Le ministre d’État, ministre des Finances, du Budget, de l’Économie, du Plan et de la Coopération internationale, Tahir Hamid Nguilin, a signé, le 31 mars dernier, un arrêté à caractère particulier. Ce texte fixe les modalités et les conditions de recours aux exceptions au paiement exclusivement électronique des dépenses publiques. Il vient ainsi préciser et encadrer l’application de l’article 80 de la loi de finances 2026, qui consacre l’obligation du paiement électronique sur fonds publics.
Sans s’attarder sur les détails de cet arrêté salutaire en ce qu’il prend en compte les contraintes, les spécificités et les urgences inhérentes à certaines dépenses, une évolution majeure mérite d’être soulignée. La clarification des responsabilités des ordonnateurs. Trop souvent, dans les scandales financiers, les comptables publics ont été en première ligne, incriminés et sanctionnés, tandis que les ordonnateurs s’effaçaient ou n’étaient entendus qu’à titre de témoins.
Cette époque semble révolue. Désormais, les responsabilités sont clairement établies, et même rééquilibrées. L’article 14 de l’arrêté est sans ambiguïté : « L’ordonnateur qui prescrit le paiement par un moyen proscrit engage sa responsabilité dans les conditions prévues par la réglementation relative au contrôle des ordonnateurs et le règlement général de la comptabilité publique». Mieux encore, l’article 15 opère un transfert explicite de responsabilité, en la substituant à celle du comptable dans de tels cas.

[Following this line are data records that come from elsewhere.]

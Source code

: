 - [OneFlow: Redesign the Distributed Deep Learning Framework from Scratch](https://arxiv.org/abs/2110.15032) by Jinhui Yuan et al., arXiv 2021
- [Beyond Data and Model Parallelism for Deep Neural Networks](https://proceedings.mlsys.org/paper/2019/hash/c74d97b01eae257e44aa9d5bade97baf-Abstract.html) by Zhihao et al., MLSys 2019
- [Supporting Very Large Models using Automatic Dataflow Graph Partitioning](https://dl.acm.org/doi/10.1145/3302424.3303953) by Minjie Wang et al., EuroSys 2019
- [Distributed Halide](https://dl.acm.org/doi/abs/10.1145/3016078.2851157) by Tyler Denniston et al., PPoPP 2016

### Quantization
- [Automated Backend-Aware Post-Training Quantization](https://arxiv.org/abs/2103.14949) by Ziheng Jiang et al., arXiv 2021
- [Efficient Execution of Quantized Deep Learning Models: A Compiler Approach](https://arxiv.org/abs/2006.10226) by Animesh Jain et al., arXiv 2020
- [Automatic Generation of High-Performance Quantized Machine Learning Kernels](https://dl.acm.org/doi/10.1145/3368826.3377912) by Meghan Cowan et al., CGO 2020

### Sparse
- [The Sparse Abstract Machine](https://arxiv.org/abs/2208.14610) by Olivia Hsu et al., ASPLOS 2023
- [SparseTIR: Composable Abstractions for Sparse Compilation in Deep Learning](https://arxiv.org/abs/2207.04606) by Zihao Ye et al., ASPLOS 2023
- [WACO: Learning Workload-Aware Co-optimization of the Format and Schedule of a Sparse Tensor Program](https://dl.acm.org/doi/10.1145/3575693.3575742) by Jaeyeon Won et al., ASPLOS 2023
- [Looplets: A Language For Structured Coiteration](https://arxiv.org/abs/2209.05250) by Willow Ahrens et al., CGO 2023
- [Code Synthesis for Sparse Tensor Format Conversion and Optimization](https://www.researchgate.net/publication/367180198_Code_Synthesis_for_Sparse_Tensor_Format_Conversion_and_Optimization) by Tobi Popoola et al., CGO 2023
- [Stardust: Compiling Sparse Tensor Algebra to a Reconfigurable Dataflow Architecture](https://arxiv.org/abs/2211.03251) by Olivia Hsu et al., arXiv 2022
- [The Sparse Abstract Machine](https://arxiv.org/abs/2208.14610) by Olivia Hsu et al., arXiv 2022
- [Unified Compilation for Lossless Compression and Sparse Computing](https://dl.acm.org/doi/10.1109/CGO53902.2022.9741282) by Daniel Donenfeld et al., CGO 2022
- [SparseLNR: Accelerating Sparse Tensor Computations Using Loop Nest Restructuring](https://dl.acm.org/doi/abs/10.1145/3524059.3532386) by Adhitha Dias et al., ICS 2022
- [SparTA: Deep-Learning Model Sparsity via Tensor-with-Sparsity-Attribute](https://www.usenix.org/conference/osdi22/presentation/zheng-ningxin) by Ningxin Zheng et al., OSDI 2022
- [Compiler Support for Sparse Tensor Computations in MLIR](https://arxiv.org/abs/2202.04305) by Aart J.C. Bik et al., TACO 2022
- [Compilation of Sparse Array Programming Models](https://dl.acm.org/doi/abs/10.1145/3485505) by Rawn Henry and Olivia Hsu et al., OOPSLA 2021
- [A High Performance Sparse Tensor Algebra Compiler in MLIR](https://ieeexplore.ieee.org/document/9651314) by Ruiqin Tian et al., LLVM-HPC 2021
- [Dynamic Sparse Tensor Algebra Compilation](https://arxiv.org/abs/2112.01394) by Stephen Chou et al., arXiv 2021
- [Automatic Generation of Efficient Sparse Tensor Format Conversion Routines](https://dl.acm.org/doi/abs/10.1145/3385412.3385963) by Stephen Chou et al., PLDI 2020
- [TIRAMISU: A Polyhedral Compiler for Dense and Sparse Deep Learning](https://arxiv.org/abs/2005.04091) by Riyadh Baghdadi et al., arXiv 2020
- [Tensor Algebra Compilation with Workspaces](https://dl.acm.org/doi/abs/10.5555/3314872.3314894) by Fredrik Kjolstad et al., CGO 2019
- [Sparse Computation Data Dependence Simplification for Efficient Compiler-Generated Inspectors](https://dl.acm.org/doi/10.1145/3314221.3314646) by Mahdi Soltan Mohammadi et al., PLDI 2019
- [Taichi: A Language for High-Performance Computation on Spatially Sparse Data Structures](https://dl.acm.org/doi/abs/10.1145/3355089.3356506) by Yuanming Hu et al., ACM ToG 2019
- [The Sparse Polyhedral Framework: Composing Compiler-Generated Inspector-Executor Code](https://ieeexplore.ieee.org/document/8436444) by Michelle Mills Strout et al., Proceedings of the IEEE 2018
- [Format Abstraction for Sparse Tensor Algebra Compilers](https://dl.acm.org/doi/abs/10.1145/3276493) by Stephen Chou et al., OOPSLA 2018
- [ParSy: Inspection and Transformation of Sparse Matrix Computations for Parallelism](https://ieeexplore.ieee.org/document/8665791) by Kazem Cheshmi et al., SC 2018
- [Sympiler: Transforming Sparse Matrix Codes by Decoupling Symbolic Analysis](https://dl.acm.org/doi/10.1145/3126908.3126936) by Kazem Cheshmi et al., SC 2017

Autrement dit, avant tout ordonnancement, l’ordonnateur est tenu de se référer scrupuleusement aux textes en vigueur. Toute interprétation abusive des exceptions, toute légèreté dans l’analyse ou toute signature dictée par complaisance ou pression expose son auteur à des conséquences personnelles. Les pratiques consistant à se retrancher derrière des artifices administratifs pour espérer une indulgence hiérarchique ou judiciaire n’ont plus leur place dans ce nouveau dispositif.
Se conformer à ces dispositions, c’est assumer pleinement ses responsabilités, mais aussi contribuer à la protection des ressources publiques. Cela implique une vigilance accrue dans l’engagement et l’ordonnancement des dépenses, en particulier lorsqu’elles s’écartent du cadre normal.
Toutefois, la rigueur normative ne saurait suffire à elle seule. Il est impératif de s’assurer que les ordonnateurs disposent des compétences nécessaires pour appliquer correctement ces règles. À défaut, des actions de formation ciblées doivent être mises en œuvre. Car l’ignorance, autant que la mauvaise foi, peut engendrer des dérives préjudiciables aux finances publiques.
En définitive, cet arrêté marque une avancée significative vers une gouvernance financière plus responsable. Encore faut-il que chacun, à son niveau, en mesure pleinement la portée et en respecte l’esprit.